**Task requirements:** Give again, word for word, every line below from the one that has "We are now ready" through the one that has "We will find it convenient to also", both included, and no others.

Start of Materials provided

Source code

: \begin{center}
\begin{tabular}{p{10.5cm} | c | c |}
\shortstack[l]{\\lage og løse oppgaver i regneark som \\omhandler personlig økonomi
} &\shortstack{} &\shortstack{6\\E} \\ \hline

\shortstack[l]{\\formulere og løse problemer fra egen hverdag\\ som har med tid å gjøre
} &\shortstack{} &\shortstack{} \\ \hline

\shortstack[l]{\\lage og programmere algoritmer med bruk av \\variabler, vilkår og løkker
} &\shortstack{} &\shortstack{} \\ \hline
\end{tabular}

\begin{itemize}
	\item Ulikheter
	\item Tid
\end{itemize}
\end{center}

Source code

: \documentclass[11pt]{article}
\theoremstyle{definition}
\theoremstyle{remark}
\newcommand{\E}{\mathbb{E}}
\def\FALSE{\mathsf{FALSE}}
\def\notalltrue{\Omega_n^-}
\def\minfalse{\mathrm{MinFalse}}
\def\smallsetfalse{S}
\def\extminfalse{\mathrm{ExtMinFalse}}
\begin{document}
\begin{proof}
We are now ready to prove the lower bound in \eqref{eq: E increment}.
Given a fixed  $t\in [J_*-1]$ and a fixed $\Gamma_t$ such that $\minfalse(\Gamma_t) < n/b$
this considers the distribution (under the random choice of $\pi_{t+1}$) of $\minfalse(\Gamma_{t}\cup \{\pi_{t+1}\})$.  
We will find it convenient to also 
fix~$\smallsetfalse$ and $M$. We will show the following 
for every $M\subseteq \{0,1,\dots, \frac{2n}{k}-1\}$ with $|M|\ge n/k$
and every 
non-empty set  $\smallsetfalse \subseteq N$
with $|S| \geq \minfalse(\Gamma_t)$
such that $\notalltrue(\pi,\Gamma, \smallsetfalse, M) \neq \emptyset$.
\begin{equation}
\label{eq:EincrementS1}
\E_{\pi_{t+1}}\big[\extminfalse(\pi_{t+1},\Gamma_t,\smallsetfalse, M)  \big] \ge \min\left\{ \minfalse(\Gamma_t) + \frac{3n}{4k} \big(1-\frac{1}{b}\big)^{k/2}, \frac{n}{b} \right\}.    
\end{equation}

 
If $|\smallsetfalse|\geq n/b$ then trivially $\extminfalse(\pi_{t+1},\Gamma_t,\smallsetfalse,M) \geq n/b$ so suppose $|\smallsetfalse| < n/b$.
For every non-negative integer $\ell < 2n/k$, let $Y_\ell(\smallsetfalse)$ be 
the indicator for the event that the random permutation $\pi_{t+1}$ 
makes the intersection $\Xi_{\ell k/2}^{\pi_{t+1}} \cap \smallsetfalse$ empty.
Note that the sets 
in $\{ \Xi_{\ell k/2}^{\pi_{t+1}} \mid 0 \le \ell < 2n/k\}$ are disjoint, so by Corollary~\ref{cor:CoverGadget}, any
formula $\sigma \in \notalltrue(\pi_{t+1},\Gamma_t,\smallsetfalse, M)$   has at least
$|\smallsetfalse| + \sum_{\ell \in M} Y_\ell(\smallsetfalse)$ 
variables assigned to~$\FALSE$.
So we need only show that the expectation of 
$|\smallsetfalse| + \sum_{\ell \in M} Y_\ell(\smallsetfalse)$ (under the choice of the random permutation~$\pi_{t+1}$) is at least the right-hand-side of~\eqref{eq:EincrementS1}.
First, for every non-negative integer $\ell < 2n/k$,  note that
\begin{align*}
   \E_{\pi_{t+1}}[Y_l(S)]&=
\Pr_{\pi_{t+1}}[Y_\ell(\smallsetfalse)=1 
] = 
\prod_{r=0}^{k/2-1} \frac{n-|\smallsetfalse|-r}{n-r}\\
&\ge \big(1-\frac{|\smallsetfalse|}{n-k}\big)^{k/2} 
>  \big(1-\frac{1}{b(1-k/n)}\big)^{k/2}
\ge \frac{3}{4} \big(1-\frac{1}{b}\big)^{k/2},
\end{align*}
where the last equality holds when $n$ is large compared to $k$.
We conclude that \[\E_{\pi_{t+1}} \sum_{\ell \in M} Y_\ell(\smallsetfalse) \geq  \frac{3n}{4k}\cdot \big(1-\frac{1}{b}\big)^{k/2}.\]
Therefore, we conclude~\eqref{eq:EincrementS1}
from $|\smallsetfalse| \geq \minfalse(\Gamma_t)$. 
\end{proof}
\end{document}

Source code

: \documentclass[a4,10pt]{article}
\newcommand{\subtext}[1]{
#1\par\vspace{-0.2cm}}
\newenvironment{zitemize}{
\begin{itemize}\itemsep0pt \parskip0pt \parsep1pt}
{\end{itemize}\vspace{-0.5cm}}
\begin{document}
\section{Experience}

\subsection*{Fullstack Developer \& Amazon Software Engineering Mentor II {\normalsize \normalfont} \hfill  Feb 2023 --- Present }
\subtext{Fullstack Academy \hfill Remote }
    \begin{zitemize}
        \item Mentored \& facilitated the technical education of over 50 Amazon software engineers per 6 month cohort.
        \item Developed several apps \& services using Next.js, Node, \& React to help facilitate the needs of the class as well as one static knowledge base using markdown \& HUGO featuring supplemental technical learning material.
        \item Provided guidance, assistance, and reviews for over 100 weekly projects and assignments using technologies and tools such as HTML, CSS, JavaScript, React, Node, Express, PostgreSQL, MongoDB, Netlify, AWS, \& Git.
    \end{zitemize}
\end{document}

End of Materials provided

**Solution below:**
We are now ready to prove the lower bound in \eqref{eq: E increment}.
Given a fixed  $t\in [J_*-1]$ and a fixed $\Gamma_t$ such that $\minfalse(\Gamma_t) < n/b$
this considers the distribution (under the random choice of $\pi_{t+1}$) of $\minfalse(\Gamma_{t}\cup \{\pi_{t+1}\})$.  
We will find it convenient to also 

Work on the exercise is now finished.